2019-11-14 12:39:15.867  INFO --- [0.0-5076-exec-2] org.nzbhydra.api.ExternalApi             : [Host: <<REDACTED>>] Received external torznab API call: NewznabParameters{t=TVSEARCH, cat=[5030, 5040], offset=0, limit=1, raw=false, o=XML, attrs=[], extended=true}
2019-11-14 12:39:15.868 DEBUG --- [0.0-5076-exec-2] org.nzbhydra.searching.CategoryProvider  : [Host:<<REDACTED>>] The supplied categories 5040,5030 match multiple configured categories
2019-11-14 12:39:15.868 DEBUG --- [0.0-5076-exec-2] org.nzbhydra.searching.CategoryProvider  : [Host: <<REDACTED>>] The supplied categories 5040,5030 match the configured main category TV and will be assigned to that
2019-11-14 12:39:15.869  INFO --- [0.0-5076-exec-2] org.nzbhydra.api.ExternalApi             : [Search: 600981, Host: <<REDACTED>>] Executing new search
2019-11-14 12:39:15.869 DEBUG --- [0.0-5076-exec-2] org.nzbhydra.api.ExternalApi             : [Search: 600981, Host: <<REDACTED>>] Determined to be torznab call from URL "/torznab/api"
...
2019-11-14 12:39:17.711  INFO --- [0.0-5076-exec-2] org.nzbhydra.searching.Searcher          : [Search: 600981, Host: <<REDACTED>>] Returning results 1-1 from 210 results in cache. A total of 238 results is available from indexers of which 0 were already rejected and 28 were removed as duplicates
2019-11-14 12:39:17.712  INFO --- [0.0-5076-exec-2] org.nzbhydra.api.ExternalApi             : [Search: 600981, Host: <<REDACTED>>] Search took 1844ms.
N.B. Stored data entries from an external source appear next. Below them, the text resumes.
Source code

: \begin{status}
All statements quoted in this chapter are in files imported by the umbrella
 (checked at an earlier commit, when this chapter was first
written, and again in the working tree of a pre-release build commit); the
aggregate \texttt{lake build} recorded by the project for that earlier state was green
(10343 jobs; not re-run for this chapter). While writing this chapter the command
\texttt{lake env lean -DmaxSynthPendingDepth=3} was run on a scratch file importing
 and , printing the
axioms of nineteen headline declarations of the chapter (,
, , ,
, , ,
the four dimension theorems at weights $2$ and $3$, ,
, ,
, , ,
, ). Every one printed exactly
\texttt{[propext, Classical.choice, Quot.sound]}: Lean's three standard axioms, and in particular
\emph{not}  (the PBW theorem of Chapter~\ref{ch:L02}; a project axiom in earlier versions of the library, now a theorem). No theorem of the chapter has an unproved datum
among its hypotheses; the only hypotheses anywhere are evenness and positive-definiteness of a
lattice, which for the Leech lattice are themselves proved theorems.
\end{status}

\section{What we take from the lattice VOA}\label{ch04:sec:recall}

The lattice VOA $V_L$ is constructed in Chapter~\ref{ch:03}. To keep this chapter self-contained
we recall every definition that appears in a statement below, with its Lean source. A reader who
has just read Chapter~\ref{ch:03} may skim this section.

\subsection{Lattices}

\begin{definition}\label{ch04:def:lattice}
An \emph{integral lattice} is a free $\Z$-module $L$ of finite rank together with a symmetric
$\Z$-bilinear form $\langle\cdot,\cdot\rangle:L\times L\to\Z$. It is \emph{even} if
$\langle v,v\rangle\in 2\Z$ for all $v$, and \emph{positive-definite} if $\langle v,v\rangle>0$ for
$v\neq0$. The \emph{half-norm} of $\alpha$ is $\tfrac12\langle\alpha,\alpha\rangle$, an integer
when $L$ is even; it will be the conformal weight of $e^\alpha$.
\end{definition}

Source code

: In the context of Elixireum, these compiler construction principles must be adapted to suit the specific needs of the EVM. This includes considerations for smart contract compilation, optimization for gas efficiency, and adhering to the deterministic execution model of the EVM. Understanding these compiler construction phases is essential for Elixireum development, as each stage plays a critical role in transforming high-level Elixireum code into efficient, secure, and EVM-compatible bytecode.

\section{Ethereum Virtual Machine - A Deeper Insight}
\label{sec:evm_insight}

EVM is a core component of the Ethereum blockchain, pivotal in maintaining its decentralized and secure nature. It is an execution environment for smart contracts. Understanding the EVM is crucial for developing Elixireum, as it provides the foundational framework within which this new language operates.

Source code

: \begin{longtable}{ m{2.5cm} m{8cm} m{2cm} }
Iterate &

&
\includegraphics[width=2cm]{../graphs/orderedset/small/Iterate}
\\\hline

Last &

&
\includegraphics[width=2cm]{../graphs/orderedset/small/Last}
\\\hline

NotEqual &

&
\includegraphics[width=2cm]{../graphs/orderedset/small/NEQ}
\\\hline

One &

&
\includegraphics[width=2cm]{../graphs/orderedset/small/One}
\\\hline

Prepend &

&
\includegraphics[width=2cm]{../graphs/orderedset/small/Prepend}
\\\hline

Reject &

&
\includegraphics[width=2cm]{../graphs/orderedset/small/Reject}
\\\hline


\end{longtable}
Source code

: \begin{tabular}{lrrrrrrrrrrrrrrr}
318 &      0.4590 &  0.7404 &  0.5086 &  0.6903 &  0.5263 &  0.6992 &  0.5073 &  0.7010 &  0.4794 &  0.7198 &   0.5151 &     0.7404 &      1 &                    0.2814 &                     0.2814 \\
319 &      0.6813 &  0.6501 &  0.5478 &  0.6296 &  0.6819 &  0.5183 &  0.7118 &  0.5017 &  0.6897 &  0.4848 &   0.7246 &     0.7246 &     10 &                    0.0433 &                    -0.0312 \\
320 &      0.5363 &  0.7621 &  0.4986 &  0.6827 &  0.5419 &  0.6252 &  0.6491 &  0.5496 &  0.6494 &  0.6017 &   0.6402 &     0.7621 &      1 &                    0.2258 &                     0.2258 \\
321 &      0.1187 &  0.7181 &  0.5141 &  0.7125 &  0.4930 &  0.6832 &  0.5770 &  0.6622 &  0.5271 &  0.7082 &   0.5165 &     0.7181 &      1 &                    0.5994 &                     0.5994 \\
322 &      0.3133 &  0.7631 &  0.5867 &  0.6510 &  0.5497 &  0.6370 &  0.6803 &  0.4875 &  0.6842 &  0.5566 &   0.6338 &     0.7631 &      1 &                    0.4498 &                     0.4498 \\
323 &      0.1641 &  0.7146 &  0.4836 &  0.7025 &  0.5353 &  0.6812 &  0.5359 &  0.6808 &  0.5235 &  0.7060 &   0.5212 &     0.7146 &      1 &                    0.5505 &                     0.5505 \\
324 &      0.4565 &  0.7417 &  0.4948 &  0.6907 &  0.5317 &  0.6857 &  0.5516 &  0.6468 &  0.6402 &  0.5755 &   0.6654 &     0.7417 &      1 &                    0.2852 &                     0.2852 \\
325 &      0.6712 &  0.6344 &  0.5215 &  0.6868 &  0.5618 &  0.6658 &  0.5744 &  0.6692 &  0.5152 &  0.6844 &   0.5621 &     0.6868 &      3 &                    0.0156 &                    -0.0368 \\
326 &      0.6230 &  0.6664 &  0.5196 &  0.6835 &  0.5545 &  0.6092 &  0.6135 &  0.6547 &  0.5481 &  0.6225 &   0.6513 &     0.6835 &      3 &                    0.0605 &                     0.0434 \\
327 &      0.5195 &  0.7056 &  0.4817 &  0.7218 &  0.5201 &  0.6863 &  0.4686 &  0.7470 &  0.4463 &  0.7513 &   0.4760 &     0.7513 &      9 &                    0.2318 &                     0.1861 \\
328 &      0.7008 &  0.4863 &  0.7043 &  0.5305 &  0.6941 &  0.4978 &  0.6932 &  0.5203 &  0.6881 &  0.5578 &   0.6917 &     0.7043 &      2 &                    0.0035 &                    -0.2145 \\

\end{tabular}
Returning 1 results
2019-11-14 12:39:17.713  INFO --- [0.0-5076-exec-2] org.nzbhydra.api.ExternalApi             : [Search: 600981, Host: <<REDACTED>>] Putting search result into cache
2019-11-14 12:39:17.714 DEBUG --- [0.0-5076-exec-2] org.nzbhydra.web.WebConfiguration        : [Search: 600981, Host: <<REDACTED>>] Search type: null
theotherp commented 4 years ago

Uhm, are you using JSON? Are you caching your results? Looks like it: Putting search result into cache. Yeah, found the spot.

theotherp commented 4 years ago

That was an interesting one...

bdurrow commented 4 years ago

Thank you, that fixed it! I'm not sure it is related but I started getting logged authentication errors (I don't use authentication) after this fix went live on my system. Specifically when I try to "complete the config" for an indexer by doing a cap scan I get a toast saying "You are not allowed to visit that section." and logs look like this:

2019-11-14 23:43:02.627  WARN --- [0.0-5076-exec-5] o.n.auth.LoginAndAccessAttemptService    : [Search: 775897, Host: <<REDACTED, my workstation IP>>] 9 failed access attempts from IP/host <<REDACTED, my workstation IP>> in the last 24 hours. Will block access after 5 failed attempts

I will open a ticket if it turns out to be something other than my mistake.

theotherp commented 4 years ago

That shouldn't be related at all, I didn't change anything in that regard.